# Prime ideals in $R[x]$ that intersects $R$ trivially [duplicate]

We have that $$R$$ is a UFD. Now, I'm trying to show that any prime ideal $$P$$ of $$R[x]$$ that intersects $$R$$ trivially is a principal ideal.

I'm trying to show that P has height $$1.$$ Is this true that P has height $$1$$? But I cannot prove this. If that is the case, then I can easily prove that P is in fact a principal ideal. Any suggestions would be highly appreciated. Thank you.

Here's a more hands-on version Marktmeisters' excellent answer. It assumes the following fact:

Fact: Any two elements of a UFD have a $$\gcd$$.

Let $$f\in P$$ be nonzero and of minimal degree, and let $$c\in R$$ denote the $$\gcd$$ of its coefficients so that $$f=cg$$ for some $$g\in R[x]$$. Because $$P$$ is prime and $$P\cap R=0$$ it follows that $$g\in P$$.

Now let $$h\in P$$ be nonzero, and let $$d=\gcd(g,h)$$. Then $$g=ad$$ and $$h=bd$$ for coprime $$a,b\in R[x]$$. Because $$P$$ is prime it follows that $$d\in P$$ as otherwise $$a,b\in P$$, which implies $$R[x]=(a,b)\subset P$$, a contradiction.

Because $$g$$ is of minimal degree it follows that $$\deg d=\deg g$$ and $$a\in R$$. Then $$a$$ divides all coefficients of $$g$$, hence $$a$$ is a unit. It follows that $$(g)=(d)$$ and hence $$(h)\subset(g)$$. Because $$h\in P$$ was arbitrary it follows that $$P\subset(g)$$, and hence $$P=(g)$$ is principal.

• @James I have corrected a small oversight in my original answer; the original argument failed when starting with a non-primitive $f\in P$. – Servaes Mar 26 at 9:38
• Thanks so much. – James Mar 26 at 10:13

Suppose that $$P$$ is prime in $$R[x]$$ and intersects $$R$$ trivially.

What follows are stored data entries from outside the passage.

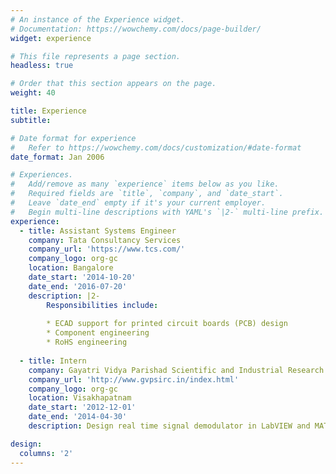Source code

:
 ```yaml
---
# An instance of the Experience widget.
# Documentation: https://wowchemy.com/docs/page-builder/
widget: experience

# This file represents a page section.
headless: true

# Order that this section appears on the page.
weight: 40

title: Experience
subtitle:

# Date format for experience
#   Refer to https://wowchemy.com/docs/customization/#date-format
date_format: Jan 2006

# Experiences.
#   Add/remove as many `experience` items below as you like.
#   Required fields are `title`, `company`, and `date_start`.
#   Leave `date_end` empty if it's your current employer.
#   Begin multi-line descriptions with YAML's `|2-` multi-line prefix.
experience:
  - title: Assistant Systems Engineer
    company: Tata Consultancy Services
    company_url: 'https://www.tcs.com/'
    company_logo: org-gc
    location: Bangalore
    date_start: '2014-10-20'
    date_end: '2016-07-20'
    description: |2-
        Responsibilities include:
        
        * ECAD support for printed circuit boards (PCB) design
        * Component engineering
        * RoHS engineering
        
  - title: Intern
    company: Gayatri Vidya Parishad Scientific and Industrial Research Centre (GVP-SIRC)
    company_url: 'http://www.gvpsirc.in/index.html'
    company_logo: org-gc
    location: Visakhapatnam
    date_start: '2012-12-01'
    date_end: '2014-04-30'
    description: Design real time signal demodulator in LabVIEW and MATLAB. Then extracting the required signal features and analyzing

design:
  columns: '2'
---
```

We can assume that $$P \neq (0)$$.

Now, let $$S = R \setminus \{0\}$$ and denote by $$K := R_S$$ the localization of $$R$$ at $$S$$; i.e., $$K$$ is the field of fractions of $$R$$. Then, $$R[x]_S = K[x]$$; denote by $$\iota \colon R[x] \hookrightarrow K[x]$$ the canonical inclusion.

Since $$P$$ does not intersect $$S$$ and $$P$$ is prime in $$R[x]$$, we obtain that $$\iota(P)$$ is a non-zero prime ideal of $$K[x]$$. In particular, since $$K[x]$$ is a PID, it is generated by an irreducible polynomial $$f \in K[x]$$.

By assumption $$P \neq (0)$$, so that we will find a polynomial $$0 \neq g \in P$$ of minimal degree.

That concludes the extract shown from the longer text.